Include details such as:

  • Aggregation methods
  • Removal of direct identifiers
  • Randomisation of subject codes
  • Any other anonymisation techniques

For guidance, refer to the European Data Protection Board’s pseudonymisation guidelines.

To verify lawful data collection and ensure compliance with data subject consent, users often request access to consent form templates.

Note

ELIXIR Luxembourg only collects templates, not signed consent forms.

Checklist for Preparing Data Files

To meet ELIXIR Luxembourg’s standards for data quality, FAIR principles, and long-term usability, please follow these guidelines when preparing your files:

File Naming and Organization

  • Use clear, consistent, and descriptive filenames.
  • Avoid spaces, accented characters, or special symbols—only hyphens and underscores are allowed.
  • Apply the same naming principles to variable names.
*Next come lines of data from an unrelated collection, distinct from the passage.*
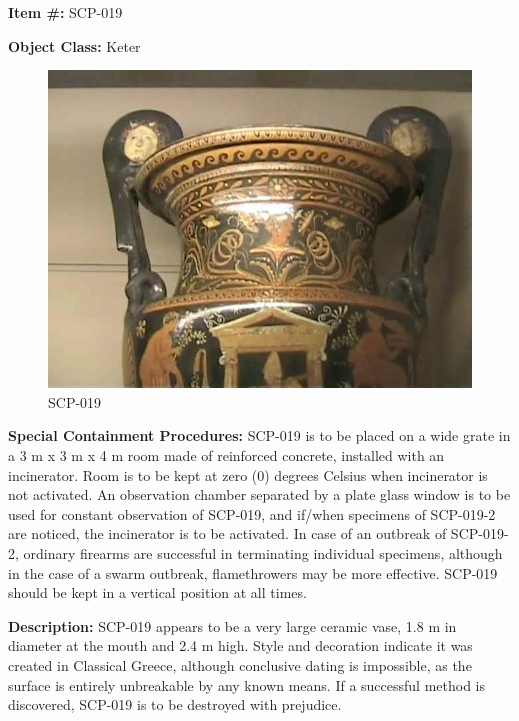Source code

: 
\textbf{Item \#:} SCP-019

\textbf{Object Class:} Keter

\begin{figure}[h]
\begin{center}
\includegraphics[scale=0.5]{scp/019a.jpg}
\linebreak SCP-019
\end{center}
\end{figure}

\textbf{Special Containment Procedures:} SCP-019 is to be placed on a wide grate in a 3 m x 3 m x 4 m room made of reinforced concrete, installed with an incinerator. Room is to be kept at zero (0) degrees Celsius when incinerator is not activated. An observation chamber separated by a plate glass window is to be used for constant observation of SCP-019, and if/when specimens of SCP-019-2 are noticed, the incinerator is to be activated. In case of an outbreak of SCP-019-2, ordinary firearms are successful in terminating individual specimens, although in the case of a swarm outbreak, flamethrowers may be more effective. SCP-019 should be kept in a vertical position at all times.

\textbf{Description:} SCP-019 appears to be a very large ceramic vase, 1.8 m in diameter at the mouth and 2.4 m high. Style and decoration indicate it was created in Classical Greece, although conclusive dating is impossible, as the surface is entirely unbreakable by any known means. If a successful method is discovered, SCP-019 is to be destroyed with prejudice.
Refer to the RDMkit file naming guide for best practices.

File Formats

Use non-proprietary, widely accepted formats that support long-term preservation and reuse.

Checksums

Include a checksums.sha256 file in the root folder containing SHA256 checksums for all submitted files. This ensures data integrity.

See the FAIR Cookbook checksum recipe for instructions.

README File

A README.md or README.txt file should be placed in the root folder. It should describe:

  • Folder structure
  • Common variables
  • Data sources
  • Any other relevant context

Refer to the RDMkit README guide for more details.

Note

Additional documentation or file formats may be requested to comply with legal requirements or to meet interoperability needs specific to the dataset’s intended use.